Even before the impact of the multiple bank failures of the past month cycles through the economy, free-to-air channels are showing the strain of nearly a year of financial unease -- slashing program budgets and issuing profit warnings amid a confetti of pink slips.
This week, Britain's ITV announced that, by the end of February, it will cut 1,000 jobs, almost a fifth of its work force.
COO John Cresswell said the cuts are the latest cycle of "efficiency" savings intended to protect ITV's annual $1.75 billion program spend.
Last week, Germany's ProSieben issued a profit warning, with the private equity-backed venture now believed to be worth just 20 percent of what KKR and Permira paid for it three years ago.
KKR and Permira are reportedly looking to cut $140 million from the budget, and ProSieben is still without a replacement for CEO Guillaume de Posch, who steps down at the end of the year. "No one seems willing to take on what looks like a suicide mission," a German insider said.
RTL Group, Europe's largest commercial broadcaster, has been cautiously optimistic about the German market, saying it sees no signs of an advertising downturn. In fact, RTL boasted double-digit revenue and operating profit growth in Germany in the first half. But that hasn't helped the company's share price, which is down 45 percent for the year.

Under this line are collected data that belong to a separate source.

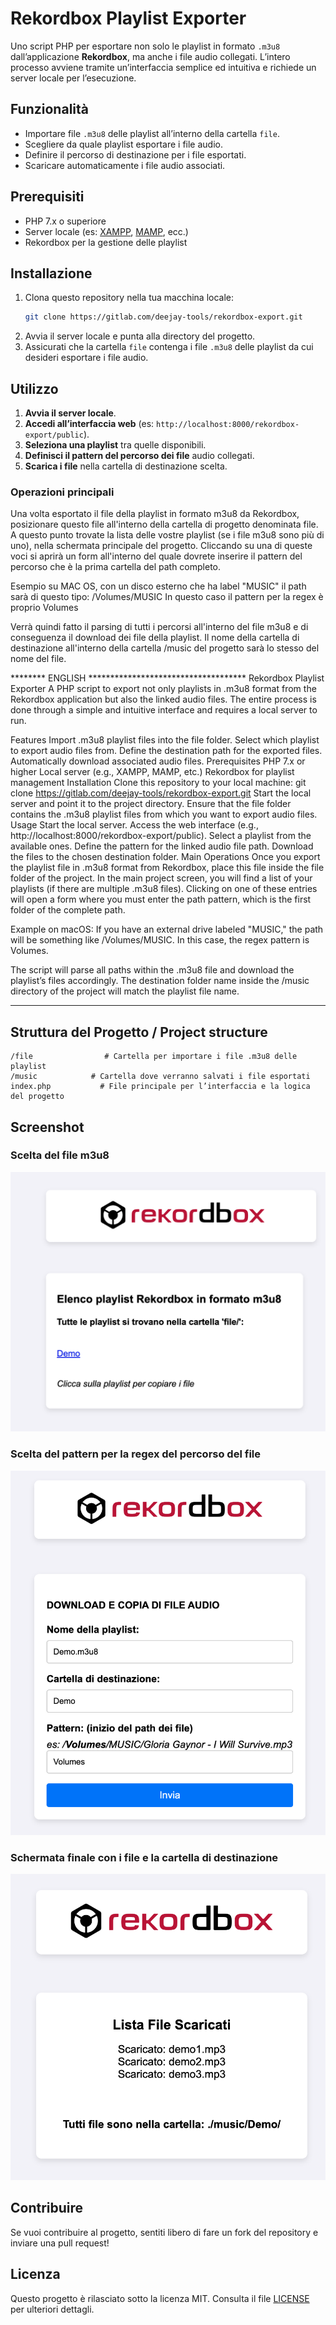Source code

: # Rekordbox Playlist Exporter

Uno script PHP per esportare non solo le playlist in formato `.m3u8` dall’applicazione **Rekordbox**, ma anche i file audio collegati. L’intero processo avviene tramite un’interfaccia semplice ed intuitiva e richiede un server locale per l’esecuzione.

## Funzionalità
- Importare file `.m3u8` delle playlist all’interno della cartella `file`.
- Scegliere da quale playlist esportare i file audio.
- Definire il percorso di destinazione per i file esportati.
- Scaricare automaticamente i file audio associati.

## Prerequisiti
- PHP 7.x o superiore  
- Server locale (es: [XAMPP](https://www.apachefriends.org/), [MAMP](https://www.mamp.info/), ecc.)  
- Rekordbox per la gestione delle playlist  

## Installazione
1. Clona questo repository nella tua macchina locale:  
   ```bash
   git clone https://gitlab.com/deejay-tools/rekordbox-export.git
   ```  
2. Avvia il server locale e punta alla directory del progetto.  
3. Assicurati che la cartella `file` contenga i file `.m3u8` delle playlist da cui desideri esportare i file audio.  

## Utilizzo
1. **Avvia il server locale**.  
2. **Accedi all’interfaccia web** (es: `http://localhost:8000/rekordbox-export/public`).  
3. **Seleziona una playlist** tra quelle disponibili.  
4. **Definisci il pattern del percorso dei file** audio collegati.  
5. **Scarica i file** nella cartella di destinazione scelta.  

### Operazioni principali
Una volta esportato il file della playlist in formato m3u8 da Rekordbox, posizionare questo file all'interno
della cartella di progetto denominata file.
A questo punto trovate la lista delle vostre playlist (se i file m3u8 sono più di uno), nella schermata principale
del progetto.
Cliccando su una di queste voci si aprirà un form all'interno del quale dovrete inserire il pattern del percorso
che è la prima cartella del path completo.

Esempio su MAC OS, con un disco esterno che ha label "MUSIC" il path sarà di questo tipo:
/Volumes/MUSIC
In questo caso il pattern per la regex è proprio Volumes

Verrà quindi fatto il parsing di tutti i percorsi all'interno del file m3u8 e di conseguenza il download dei file
della playlist. Il nome della cartella di destinazione all'interno della cartella /music del progetto sarà lo stesso del nome del file.

******** ENGLISH ************************************
Rekordbox Playlist Exporter
A PHP script to export not only playlists in .m3u8 format from the Rekordbox application but also the linked audio files. The entire process is done through a simple and intuitive interface and requires a local server to run.

Features
Import .m3u8 playlist files into the file folder.
Select which playlist to export audio files from.
Define the destination path for the exported files.
Automatically download associated audio files.
Prerequisites
PHP 7.x or higher
Local server (e.g., XAMPP, MAMP, etc.)
Rekordbox for playlist management
Installation
Clone this repository to your local machine:
git clone https://gitlab.com/deejay-tools/rekordbox-export.git
Start the local server and point it to the project directory.
Ensure that the file folder contains the .m3u8 playlist files from which you want to export audio files.
Usage
Start the local server.
Access the web interface (e.g., http://localhost:8000/rekordbox-export/public).
Select a playlist from the available ones.
Define the pattern for the linked audio file path.
Download the files to the chosen destination folder.
Main Operations
Once you export the playlist file in .m3u8 format from Rekordbox, place this file inside the file folder of the project. In the main project screen, you will find a list of your playlists (if there are multiple .m3u8 files). Clicking on one of these entries will open a form where you must enter the path pattern, which is the first folder of the complete path.

Example on macOS:
If you have an external drive labeled "MUSIC," the path will be something like /Volumes/MUSIC. In this case, the regex pattern is Volumes.

The script will parse all paths within the .m3u8 file and download the playlist’s files accordingly. The destination folder name inside the /music directory of the project will match the playlist file name.
*****************************************************



## Struttura del Progetto / Project structure
```
/file                # Cartella per importare i file .m3u8 delle playlist  
/music            # Cartella dove verranno salvati i file esportati  
index.php           # File principale per l’interfaccia e la logica del progetto  
```

## Screenshot


### Scelta del file m3u8
![Interfaccia principale](https://github.com/gdessi1965/djtools/blob/main/rekordbox-export-master/public/images/image1.png)
### Scelta del pattern per la regex del percorso del file
![Scelta percorso](https://github.com/gdessi1965/djtools/blob/main/rekordbox-export-master/public/images/image2.png)
### Schermata finale con i file e la cartella di destinazione
![Schermata finale](https://github.com/gdessi1965/djtools/blob/main/rekordbox-export-master/public/images/image3.png)


## Contribuire
Se vuoi contribuire al progetto, sentiti libero di fare un fork del repository e inviare una pull request!

## Licenza
Questo progetto è rilasciato sotto la licenza MIT. Consulta il file [LICENSE](LICENSE) per ulteriori dettagli.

In France, private network TF1 recently invested $185 million to restructure its content and production activities amid talk of a possible sale, but its shares have lost half their worth compared to the same period a year ago.
Not everyone is depressed, though. In fact, the very slough of despond that the industry is lurching through has some potential buyers excited.
"There are going to be very good buying opportunities in the next six months," said one London-based private equity executive with investments in broadcast companies across the continent. "Buyers will borrow less and will pay less, but the deals are very good if properly picked."
Mimi Turner reported from London; Scott Roxborough reported from Cologne, Germany.